Spooking investors was fresh fear that President Donald Trump’s fiscal policy promises were facing potential roadblocks. The president paid a visit to Capitol Hill Tuesday morning to close a deal with House Republicans on the Affordable Care Act replacement bill, and sources told the FOX Business Network Trump issued a stern warning to those in attendance that if the bill doesn’t pass the chamber on Thursday, their seats could be in jeopardy in 2018.
For investors, the bigger picture is what packs a punch.
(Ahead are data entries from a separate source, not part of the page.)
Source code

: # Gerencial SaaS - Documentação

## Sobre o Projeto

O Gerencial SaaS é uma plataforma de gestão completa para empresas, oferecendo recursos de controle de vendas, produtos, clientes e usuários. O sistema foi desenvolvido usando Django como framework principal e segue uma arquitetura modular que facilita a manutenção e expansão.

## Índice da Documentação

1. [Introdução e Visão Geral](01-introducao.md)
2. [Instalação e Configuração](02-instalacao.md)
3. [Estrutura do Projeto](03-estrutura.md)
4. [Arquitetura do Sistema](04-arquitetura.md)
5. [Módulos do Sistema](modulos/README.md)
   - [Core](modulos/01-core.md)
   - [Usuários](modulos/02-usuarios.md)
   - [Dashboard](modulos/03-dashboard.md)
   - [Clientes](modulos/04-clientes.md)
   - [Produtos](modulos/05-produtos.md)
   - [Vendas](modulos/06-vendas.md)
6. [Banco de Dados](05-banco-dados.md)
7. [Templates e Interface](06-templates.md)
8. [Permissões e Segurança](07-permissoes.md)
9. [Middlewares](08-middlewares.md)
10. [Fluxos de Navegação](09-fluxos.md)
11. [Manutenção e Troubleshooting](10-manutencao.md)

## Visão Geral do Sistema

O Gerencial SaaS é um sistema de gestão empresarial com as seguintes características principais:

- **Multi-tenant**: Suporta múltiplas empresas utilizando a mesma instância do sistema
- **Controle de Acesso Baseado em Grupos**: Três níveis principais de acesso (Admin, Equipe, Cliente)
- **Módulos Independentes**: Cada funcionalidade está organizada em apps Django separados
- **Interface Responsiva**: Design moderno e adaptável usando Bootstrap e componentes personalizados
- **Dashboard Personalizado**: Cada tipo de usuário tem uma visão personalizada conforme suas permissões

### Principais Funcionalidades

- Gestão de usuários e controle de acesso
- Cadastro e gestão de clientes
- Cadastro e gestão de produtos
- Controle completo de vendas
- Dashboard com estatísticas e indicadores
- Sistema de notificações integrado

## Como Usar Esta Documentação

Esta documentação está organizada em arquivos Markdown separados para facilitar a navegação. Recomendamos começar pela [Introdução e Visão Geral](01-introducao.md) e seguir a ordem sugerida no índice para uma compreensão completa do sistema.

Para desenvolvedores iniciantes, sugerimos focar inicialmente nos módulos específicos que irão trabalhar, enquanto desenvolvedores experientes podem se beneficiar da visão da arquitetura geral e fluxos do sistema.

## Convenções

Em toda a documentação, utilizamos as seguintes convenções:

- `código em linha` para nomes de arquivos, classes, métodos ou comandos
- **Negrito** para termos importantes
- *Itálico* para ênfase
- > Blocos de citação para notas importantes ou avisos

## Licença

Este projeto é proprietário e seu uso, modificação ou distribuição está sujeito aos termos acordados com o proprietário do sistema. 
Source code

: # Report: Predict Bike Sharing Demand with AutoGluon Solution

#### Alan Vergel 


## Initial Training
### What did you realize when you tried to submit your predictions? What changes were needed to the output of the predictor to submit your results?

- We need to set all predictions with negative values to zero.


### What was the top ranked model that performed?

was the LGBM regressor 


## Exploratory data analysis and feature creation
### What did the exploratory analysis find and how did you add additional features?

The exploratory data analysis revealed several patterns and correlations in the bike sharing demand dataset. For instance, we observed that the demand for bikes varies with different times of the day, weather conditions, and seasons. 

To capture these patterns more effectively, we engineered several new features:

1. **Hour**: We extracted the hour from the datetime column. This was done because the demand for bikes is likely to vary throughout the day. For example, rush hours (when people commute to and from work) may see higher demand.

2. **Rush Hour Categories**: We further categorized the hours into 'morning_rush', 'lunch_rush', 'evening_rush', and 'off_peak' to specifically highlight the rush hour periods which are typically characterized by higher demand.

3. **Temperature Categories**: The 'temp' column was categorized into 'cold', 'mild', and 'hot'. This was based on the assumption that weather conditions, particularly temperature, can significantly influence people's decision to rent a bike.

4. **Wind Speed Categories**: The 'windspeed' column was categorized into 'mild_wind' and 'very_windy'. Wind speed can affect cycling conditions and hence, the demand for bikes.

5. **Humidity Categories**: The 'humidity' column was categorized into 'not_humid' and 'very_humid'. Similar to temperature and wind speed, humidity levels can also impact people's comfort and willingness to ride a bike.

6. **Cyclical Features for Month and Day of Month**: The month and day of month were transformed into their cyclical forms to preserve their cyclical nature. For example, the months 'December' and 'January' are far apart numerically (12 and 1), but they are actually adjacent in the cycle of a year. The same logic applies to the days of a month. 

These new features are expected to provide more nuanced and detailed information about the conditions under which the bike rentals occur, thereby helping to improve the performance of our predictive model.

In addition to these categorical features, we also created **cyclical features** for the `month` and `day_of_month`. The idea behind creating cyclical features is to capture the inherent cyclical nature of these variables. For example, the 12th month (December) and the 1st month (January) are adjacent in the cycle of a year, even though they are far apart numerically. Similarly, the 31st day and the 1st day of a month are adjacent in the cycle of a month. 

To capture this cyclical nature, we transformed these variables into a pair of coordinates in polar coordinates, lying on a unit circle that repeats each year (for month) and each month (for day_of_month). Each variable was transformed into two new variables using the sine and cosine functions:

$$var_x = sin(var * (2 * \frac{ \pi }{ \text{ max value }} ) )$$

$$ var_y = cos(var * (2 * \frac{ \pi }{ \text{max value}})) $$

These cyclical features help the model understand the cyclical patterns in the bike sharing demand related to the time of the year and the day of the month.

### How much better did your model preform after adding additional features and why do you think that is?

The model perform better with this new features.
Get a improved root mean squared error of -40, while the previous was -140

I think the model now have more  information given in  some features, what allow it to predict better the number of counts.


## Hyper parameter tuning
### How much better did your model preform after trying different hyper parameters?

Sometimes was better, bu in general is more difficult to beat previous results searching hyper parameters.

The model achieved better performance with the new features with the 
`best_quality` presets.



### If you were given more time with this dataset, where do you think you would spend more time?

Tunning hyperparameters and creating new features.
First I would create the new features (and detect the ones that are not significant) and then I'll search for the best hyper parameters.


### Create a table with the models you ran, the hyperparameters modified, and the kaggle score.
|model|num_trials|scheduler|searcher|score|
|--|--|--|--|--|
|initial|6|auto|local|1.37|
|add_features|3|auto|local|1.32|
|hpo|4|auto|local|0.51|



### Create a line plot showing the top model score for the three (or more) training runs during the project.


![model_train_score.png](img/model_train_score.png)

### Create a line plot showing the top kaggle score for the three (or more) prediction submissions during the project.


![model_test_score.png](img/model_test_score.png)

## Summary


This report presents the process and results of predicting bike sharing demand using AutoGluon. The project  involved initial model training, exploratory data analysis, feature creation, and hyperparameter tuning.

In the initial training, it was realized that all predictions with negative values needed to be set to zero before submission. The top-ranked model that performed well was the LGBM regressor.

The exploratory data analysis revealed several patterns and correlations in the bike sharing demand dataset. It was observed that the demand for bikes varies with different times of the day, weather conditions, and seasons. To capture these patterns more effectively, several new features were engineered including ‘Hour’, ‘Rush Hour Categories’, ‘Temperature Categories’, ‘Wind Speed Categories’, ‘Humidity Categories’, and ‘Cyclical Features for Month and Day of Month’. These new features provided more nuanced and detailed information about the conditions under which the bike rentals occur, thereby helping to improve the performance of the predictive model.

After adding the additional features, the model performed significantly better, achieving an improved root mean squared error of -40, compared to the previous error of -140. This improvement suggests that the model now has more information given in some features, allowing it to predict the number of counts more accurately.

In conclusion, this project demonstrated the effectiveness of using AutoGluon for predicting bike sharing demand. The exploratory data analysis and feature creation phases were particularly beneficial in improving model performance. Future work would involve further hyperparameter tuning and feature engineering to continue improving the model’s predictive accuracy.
If the Trump administration isn’t able to repeal and replace former President Barack Obama’s hallmark health care law, it could call into question the ability to get other priorities -- like tax reform and a regulation overhaul -- across the finish line.
“It’s not so much that health care reform would do anything directly to stocks or profitability, but it says a lot about what Congress and the president will be able to get done,” said Andy Kapyrin, director of research at Regent Atlantic. “If they can’t get health care reform done, which is priority number one, that means things like tax reform, a tax holiday to repatriated income, infrastructure spending, or regulatory reform are all going to be that much harder and less likely.”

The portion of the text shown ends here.